The most sustainable fish are the cheapest. If we can move past our fetish for eating apex predators, we can easily solve fish sustainability without the need for regulation.


That's a very interesting link, but saying that we might as well not bother because there's labeling issues is rather overstating the problem. The perfect is the enemy of the good.


Did you even read the lede?

>Scientists aiming their gene sequencers at commercial seafood are discovering rampant labeling fraud in supermarket coolers and restaurant tables: cheap fish is often substituted for expensive fillets, and overfished species are passed off as fish whose numbers are plentiful.

The link states that overfished species are being intentionally mis-labelled. I would say that, yes, we might as well not bother if the seafood industry is going to pull these kind of shenanigans, absent some sort of regulation from the government (an unpopular sentiment here).


Well, I'm actually all for government regulation of this kind of thing. In fact, I would argue that this is a wonderful example of a case where government regulation is required for the free market to function: markets depend on a good flow of correct information to function.


absent some sort of regulation from the government

Surely there must be laws against this already. I have a hard time imagining that claiming that you're selling X when you're in actual fact selling Y is legal. If no one is being prosecuted it must be because the government doesn't care enough, not because they lack laws to prosecute under.


It depends probably but I'm sure some areas the name of different foods are imprecise. Does caviar mean all fish eggs? all black fish eggs?
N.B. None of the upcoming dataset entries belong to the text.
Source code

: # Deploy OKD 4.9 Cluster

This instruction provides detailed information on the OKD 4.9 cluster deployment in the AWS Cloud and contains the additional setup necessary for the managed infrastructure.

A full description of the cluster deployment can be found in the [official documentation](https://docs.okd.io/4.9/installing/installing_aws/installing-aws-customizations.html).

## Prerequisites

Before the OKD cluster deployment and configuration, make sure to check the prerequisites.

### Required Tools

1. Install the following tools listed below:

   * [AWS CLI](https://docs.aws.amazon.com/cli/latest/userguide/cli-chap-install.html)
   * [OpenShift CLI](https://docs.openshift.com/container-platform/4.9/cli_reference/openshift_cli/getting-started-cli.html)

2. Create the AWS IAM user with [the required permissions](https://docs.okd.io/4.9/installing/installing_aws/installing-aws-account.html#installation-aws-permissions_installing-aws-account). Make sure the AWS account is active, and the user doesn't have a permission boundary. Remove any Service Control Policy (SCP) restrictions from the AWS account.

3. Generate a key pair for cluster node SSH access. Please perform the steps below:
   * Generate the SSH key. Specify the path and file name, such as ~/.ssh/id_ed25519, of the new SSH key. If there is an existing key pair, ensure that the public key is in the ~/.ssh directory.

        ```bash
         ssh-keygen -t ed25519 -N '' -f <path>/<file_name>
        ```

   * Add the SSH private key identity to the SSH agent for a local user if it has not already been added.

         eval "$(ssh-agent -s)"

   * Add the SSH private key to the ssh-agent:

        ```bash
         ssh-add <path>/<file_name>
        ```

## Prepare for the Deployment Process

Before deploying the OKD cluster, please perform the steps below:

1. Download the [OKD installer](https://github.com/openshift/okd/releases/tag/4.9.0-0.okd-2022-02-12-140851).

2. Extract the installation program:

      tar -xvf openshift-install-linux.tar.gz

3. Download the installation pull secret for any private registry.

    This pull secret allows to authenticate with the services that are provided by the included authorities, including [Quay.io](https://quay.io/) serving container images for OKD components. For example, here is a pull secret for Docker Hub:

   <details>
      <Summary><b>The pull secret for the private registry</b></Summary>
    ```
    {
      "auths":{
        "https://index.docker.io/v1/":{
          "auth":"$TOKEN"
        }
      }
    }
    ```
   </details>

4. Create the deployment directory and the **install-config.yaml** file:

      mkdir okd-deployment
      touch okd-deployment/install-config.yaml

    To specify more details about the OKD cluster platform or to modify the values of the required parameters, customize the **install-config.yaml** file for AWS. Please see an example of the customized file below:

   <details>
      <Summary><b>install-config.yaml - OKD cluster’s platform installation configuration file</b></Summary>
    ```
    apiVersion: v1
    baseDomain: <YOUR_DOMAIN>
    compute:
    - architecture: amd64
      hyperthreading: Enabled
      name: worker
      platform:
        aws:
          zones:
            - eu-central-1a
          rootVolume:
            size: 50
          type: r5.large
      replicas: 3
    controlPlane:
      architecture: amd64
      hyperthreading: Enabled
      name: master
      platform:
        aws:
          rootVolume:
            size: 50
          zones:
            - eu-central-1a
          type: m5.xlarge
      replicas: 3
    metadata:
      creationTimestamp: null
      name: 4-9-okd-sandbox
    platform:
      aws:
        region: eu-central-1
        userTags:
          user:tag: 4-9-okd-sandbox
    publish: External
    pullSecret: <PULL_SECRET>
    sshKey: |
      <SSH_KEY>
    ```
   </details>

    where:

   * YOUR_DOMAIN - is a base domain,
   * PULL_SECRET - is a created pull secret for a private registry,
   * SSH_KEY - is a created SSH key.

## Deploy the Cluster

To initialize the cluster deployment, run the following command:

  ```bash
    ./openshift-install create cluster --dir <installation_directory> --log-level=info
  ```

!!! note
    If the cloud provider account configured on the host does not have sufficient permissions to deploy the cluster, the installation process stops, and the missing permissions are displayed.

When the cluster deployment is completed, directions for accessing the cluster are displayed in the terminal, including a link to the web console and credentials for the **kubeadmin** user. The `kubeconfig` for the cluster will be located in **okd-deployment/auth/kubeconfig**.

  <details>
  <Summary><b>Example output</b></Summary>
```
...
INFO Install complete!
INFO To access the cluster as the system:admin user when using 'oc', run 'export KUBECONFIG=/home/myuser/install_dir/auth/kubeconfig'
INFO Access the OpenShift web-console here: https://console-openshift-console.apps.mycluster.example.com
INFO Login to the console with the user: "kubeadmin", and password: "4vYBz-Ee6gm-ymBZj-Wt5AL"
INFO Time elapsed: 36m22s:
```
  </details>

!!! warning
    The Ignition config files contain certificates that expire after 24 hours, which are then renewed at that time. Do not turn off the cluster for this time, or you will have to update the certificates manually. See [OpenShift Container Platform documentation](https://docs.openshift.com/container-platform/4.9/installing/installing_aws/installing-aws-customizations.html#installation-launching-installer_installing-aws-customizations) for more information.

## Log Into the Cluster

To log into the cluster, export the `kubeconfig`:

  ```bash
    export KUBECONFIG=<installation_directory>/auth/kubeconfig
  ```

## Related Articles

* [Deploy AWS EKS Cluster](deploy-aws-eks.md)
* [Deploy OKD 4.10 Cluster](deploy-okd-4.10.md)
Beluga, Ossetra or Sevruga sturgeon eggs? What about True cod. ect.


I think this issue would be well covered by fraud statutes. I don't see how additional regulations are necessary.


Here's an earlier story, with similar conclusions:

http://www.nytimes.com/2008/08/22/science/22fish.html

And here's a reference to an even earlier story from 2005, in which farmed salmon are substituted for wild (not DNA-checkable):

http://vitalchoice.com/shop/pc/articlesView.asp?id=95

So, 6 years later, we still don't know what we're eating.
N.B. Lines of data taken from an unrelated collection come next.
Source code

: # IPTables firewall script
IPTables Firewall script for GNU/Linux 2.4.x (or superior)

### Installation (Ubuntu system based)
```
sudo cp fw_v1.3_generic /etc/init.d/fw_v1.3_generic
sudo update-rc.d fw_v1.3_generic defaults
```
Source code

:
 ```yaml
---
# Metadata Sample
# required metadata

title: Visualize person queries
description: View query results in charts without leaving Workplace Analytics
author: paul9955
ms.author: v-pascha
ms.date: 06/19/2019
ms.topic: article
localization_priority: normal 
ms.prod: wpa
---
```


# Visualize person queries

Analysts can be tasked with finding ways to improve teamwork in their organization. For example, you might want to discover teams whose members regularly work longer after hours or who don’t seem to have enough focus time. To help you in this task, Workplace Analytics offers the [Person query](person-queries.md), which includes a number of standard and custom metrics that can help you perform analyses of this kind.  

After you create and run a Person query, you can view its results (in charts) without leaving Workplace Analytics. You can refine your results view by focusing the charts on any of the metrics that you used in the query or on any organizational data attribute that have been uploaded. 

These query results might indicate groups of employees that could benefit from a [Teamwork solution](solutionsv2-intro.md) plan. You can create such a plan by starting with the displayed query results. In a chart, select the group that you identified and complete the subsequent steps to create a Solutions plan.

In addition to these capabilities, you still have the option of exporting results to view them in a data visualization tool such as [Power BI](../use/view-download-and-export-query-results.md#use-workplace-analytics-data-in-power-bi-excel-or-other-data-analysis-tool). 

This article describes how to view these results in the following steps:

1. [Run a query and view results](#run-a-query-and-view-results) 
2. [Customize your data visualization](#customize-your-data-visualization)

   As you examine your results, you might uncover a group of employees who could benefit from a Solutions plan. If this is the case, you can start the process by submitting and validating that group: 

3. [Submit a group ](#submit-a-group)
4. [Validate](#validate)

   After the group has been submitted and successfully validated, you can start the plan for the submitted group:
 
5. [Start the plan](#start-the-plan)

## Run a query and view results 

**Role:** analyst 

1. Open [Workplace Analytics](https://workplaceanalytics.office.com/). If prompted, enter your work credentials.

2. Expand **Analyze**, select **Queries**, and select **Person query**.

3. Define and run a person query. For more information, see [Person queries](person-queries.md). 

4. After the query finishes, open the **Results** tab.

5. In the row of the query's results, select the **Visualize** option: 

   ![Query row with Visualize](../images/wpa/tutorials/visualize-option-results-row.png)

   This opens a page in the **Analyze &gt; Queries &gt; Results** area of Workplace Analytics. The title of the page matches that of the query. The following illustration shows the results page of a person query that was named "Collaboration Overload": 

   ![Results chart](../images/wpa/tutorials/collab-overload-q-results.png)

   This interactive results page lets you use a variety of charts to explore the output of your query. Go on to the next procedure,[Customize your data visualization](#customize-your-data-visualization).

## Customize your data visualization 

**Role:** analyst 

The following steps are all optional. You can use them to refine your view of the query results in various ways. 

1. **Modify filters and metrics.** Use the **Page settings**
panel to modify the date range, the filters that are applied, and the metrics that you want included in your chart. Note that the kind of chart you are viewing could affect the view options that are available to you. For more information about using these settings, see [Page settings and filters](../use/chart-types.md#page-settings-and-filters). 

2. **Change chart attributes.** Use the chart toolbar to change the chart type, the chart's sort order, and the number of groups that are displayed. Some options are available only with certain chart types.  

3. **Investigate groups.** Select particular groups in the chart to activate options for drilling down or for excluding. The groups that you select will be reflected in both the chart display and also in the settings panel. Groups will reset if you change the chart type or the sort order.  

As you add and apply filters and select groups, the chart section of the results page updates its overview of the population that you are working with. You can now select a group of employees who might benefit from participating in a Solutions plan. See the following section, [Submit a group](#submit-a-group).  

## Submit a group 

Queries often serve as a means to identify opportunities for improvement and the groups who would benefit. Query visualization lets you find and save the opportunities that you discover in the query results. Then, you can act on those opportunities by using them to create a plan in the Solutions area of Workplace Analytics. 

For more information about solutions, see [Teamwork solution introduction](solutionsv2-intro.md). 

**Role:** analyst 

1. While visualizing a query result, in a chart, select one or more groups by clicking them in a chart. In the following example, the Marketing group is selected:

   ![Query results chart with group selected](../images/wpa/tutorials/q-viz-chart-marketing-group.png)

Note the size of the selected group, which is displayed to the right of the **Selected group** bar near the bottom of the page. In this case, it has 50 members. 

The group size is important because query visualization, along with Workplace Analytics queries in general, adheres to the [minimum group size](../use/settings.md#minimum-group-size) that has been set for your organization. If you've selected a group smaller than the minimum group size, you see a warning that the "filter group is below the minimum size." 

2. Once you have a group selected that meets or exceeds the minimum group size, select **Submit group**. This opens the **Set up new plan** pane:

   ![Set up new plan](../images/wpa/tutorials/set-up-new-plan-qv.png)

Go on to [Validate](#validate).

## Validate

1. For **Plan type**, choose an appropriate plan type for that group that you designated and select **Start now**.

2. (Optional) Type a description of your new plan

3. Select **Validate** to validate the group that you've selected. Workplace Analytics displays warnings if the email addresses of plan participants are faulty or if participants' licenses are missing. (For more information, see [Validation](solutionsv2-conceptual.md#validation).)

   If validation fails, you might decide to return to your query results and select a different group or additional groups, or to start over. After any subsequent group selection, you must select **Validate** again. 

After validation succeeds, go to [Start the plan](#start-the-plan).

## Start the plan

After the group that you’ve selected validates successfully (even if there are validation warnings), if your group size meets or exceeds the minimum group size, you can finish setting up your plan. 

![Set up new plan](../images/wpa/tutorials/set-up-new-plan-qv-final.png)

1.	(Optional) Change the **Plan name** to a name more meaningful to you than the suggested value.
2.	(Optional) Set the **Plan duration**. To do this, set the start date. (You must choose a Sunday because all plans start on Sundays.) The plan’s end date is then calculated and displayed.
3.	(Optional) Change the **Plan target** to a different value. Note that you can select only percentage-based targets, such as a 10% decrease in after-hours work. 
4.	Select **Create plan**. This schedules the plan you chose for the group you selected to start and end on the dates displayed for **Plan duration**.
The linked article seems to indicate current efforts toward cheaper DNA sampling for use by government regulators. Handheld detectors might be a decade or two away as solid-state DNA chips come of age. I think all that is required is a population that demands a properly labeled and inspected food supply -- I'm bullish about the technology getting there.


Unfortunately, government action is also incredibly limited in what it can do. Tragedy of the commons - all it takes is a few nations that don't subscribe to whatever sustainable fishing agreement is devised, and fishers can fish unsustainably under their flag.
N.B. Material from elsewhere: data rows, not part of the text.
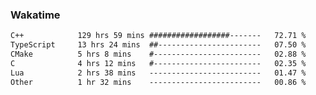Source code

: ### Wakatime
<!--START_SECTION:waka-->

```txt
C++            129 hrs 59 mins ##################-------   72.71 %
TypeScript     13 hrs 24 mins  ##-----------------------   07.50 %
CMake          5 hrs 8 mins    #------------------------   02.88 %
C              4 hrs 12 mins   #------------------------   02.35 %
Lua            2 hrs 38 mins   -------------------------   01.47 %
Other          1 hr 32 mins    -------------------------   00.86 %
```

<!--END_SECTION:waka-->
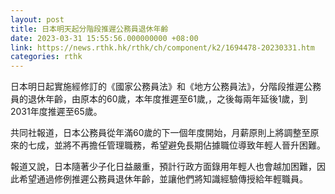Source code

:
 ```yaml
---
layout: post
title: 日本明天起分階段推遲公務員退休年齡
date: 2023-03-31 15:55:56.000000000 +08:00
link: https://news.rthk.hk/rthk/ch/component/k2/1694478-20230331.htm
categories: rthk
---
```


日本明日起實施經修訂的《國家公務員法》和《地方公務員法》，分階段推遲公務員的退休年齡，由原本的60歲，本年度推遲至61歲,，之後每兩年延後1歲，到2031年度推遲至65歲。

共同社報道，日本公務員從年滿60歲的下一個年度開始，月薪原則上將調整至原來的七成，並將不再擔任管理職務，希望避免長期佔據職位導致年輕人晉升困難。

報道又說，日本隨著少子化日益嚴重，預計行政方面錄用年輕人也會越加困難，因此希望通過修例推遲公務員退休年齡，並讓他們將知識經驗傳授給年輕職員。
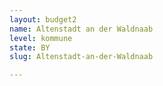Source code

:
```yaml
---
layout: budget2
name: Altenstadt an der Waldnaab
level: kommune
state: BY
slug: Altenstadt-an-der-Waldnaab

---
```



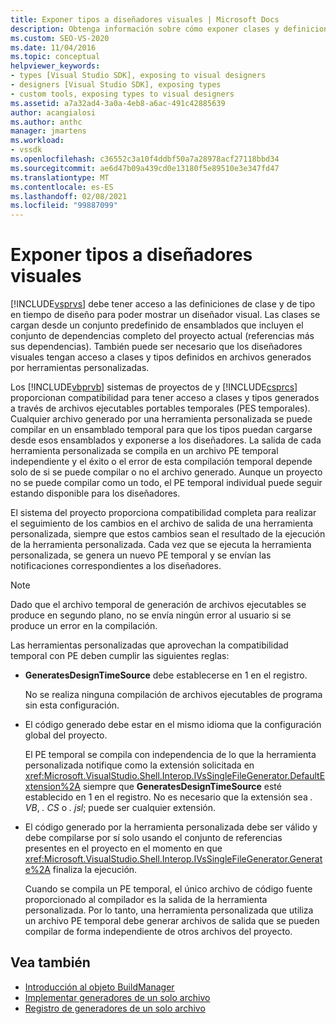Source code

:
```yaml
---
title: Exponer tipos a diseñadores visuales | Microsoft Docs
description: Obtenga información sobre cómo exponer clases y definiciones de tipo, incluidas las de las herramientas personalizadas, para que Visual Studio pueda ponerlas a disposición de los diseñadores visuales.
ms.custom: SEO-VS-2020
ms.date: 11/04/2016
ms.topic: conceptual
helpviewer_keywords:
- types [Visual Studio SDK], exposing to visual designers
- designers [Visual Studio SDK], exposing types
- custom tools, exposing types to visual designers
ms.assetid: a7a32ad4-3a0a-4eb8-a6ac-491c42885639
author: acangialosi
ms.author: anthc
manager: jmartens
ms.workload:
- vssdk
ms.openlocfilehash: c36552c3a10f4ddbf50a7a28978acf27118bbd34
ms.sourcegitcommit: ae6d47b09a439cd0e13180f5e89510e3e347fd47
ms.translationtype: MT
ms.contentlocale: es-ES
ms.lasthandoff: 02/08/2021
ms.locfileid: "99887099"
---
```

# <a name="expose-types-to-visual-designers"></a>Exponer tipos a diseñadores visuales
[!INCLUDE[vsprvs](../../code-quality/includes/vsprvs_md.md)] debe tener acceso a las definiciones de clase y de tipo en tiempo de diseño para poder mostrar un diseñador visual. Las clases se cargan desde un conjunto predefinido de ensamblados que incluyen el conjunto de dependencias completo del proyecto actual (referencias más sus dependencias). También puede ser necesario que los diseñadores visuales tengan acceso a clases y tipos definidos en archivos generados por herramientas personalizadas.

 Los [!INCLUDE[vbprvb](../../code-quality/includes/vbprvb_md.md)] sistemas de proyectos de y [!INCLUDE[csprcs](../../data-tools/includes/csprcs_md.md)] proporcionan compatibilidad para tener acceso a clases y tipos generados a través de archivos ejecutables portables temporales (PES temporales). Cualquier archivo generado por una herramienta personalizada se puede compilar en un ensamblado temporal para que los tipos puedan cargarse desde esos ensamblados y exponerse a los diseñadores. La salida de cada herramienta personalizada se compila en un archivo PE temporal independiente y el éxito o el error de esta compilación temporal depende solo de si se puede compilar o no el archivo generado. Aunque un proyecto no se puede compilar como un todo, el PE temporal individual puede seguir estando disponible para los diseñadores.

 El sistema del proyecto proporciona compatibilidad completa para realizar el seguimiento de los cambios en el archivo de salida de una herramienta personalizada, siempre que estos cambios sean el resultado de la ejecución de la herramienta personalizada. Cada vez que se ejecuta la herramienta personalizada, se genera un nuevo PE temporal y se envían las notificaciones correspondientes a los diseñadores.

> [!NOTE]
> Dado que el archivo temporal de generación de archivos ejecutables se produce en segundo plano, no se envía ningún error al usuario si se produce un error en la compilación.

 Las herramientas personalizadas que aprovechan la compatibilidad temporal con PE deben cumplir las siguientes reglas:

- **GeneratesDesignTimeSource** debe establecerse en 1 en el registro.

     No se realiza ninguna compilación de archivos ejecutables de programa sin esta configuración.

- El código generado debe estar en el mismo idioma que la configuración global del proyecto.

     El PE temporal se compila con independencia de lo que la herramienta personalizada notifique como la extensión solicitada en <xref:Microsoft.VisualStudio.Shell.Interop.IVsSingleFileGenerator.DefaultExtension%2A> siempre que **GeneratesDesignTimeSource** esté establecido en 1 en el registro. No es necesario que la extensión sea *. VB*, *. CS* o *. jsl*; puede ser cualquier extensión.

- El código generado por la herramienta personalizada debe ser válido y debe compilarse por sí solo usando el conjunto de referencias presentes en el proyecto en el momento en que <xref:Microsoft.VisualStudio.Shell.Interop.IVsSingleFileGenerator.Generate%2A> finaliza la ejecución.

     Cuando se compila un PE temporal, el único archivo de código fuente proporcionado al compilador es la salida de la herramienta personalizada. Por lo tanto, una herramienta personalizada que utiliza un archivo PE temporal debe generar archivos de salida que se pueden compilar de forma independiente de otros archivos del proyecto.

## <a name="see-also"></a>Vea también
- [Introducción al objeto BuildManager](/previous-versions/8f9kffa8(v=vs.140))
- [Implementar generadores de un solo archivo](../../extensibility/internals/implementing-single-file-generators.md)
- [Registro de generadores de un solo archivo](../../extensibility/internals/registering-single-file-generators.md)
I just want to give a plug here for a very underrated & unknown newspaper; the Saint Petersburg Times. They did tests like this about 5 years ago with similar results, and I believe they were the first investigative reporters who looked into this issue.


Just as we should dismiss the police force because they are not 100% effective, they do not capture all murders and theives, and sometimes convict innocent people.

It would be a better argument if you could talk about the actual odds.


> Consumers have no effective way to verify what they're eating.

Buy whole fish. It's much harder to be lied to when you can look the fish in the eye.


I'd say that the recent prominence of such lists, and articles, means that at least the general population is becoming somewhat aware of the issue. Without that, nothing much is likely to happen.

Perhaps it's difficult to assure you're being given what you're told, but at least people are starting to ask.

And when preservation such as fishing regulations are proposed, this will make sense to more people. Maybe all the more so when they realize that their individual decisions don't matter, aren't sufficient, because they're bing lied to.

I hope. The alternative is pretty dismal.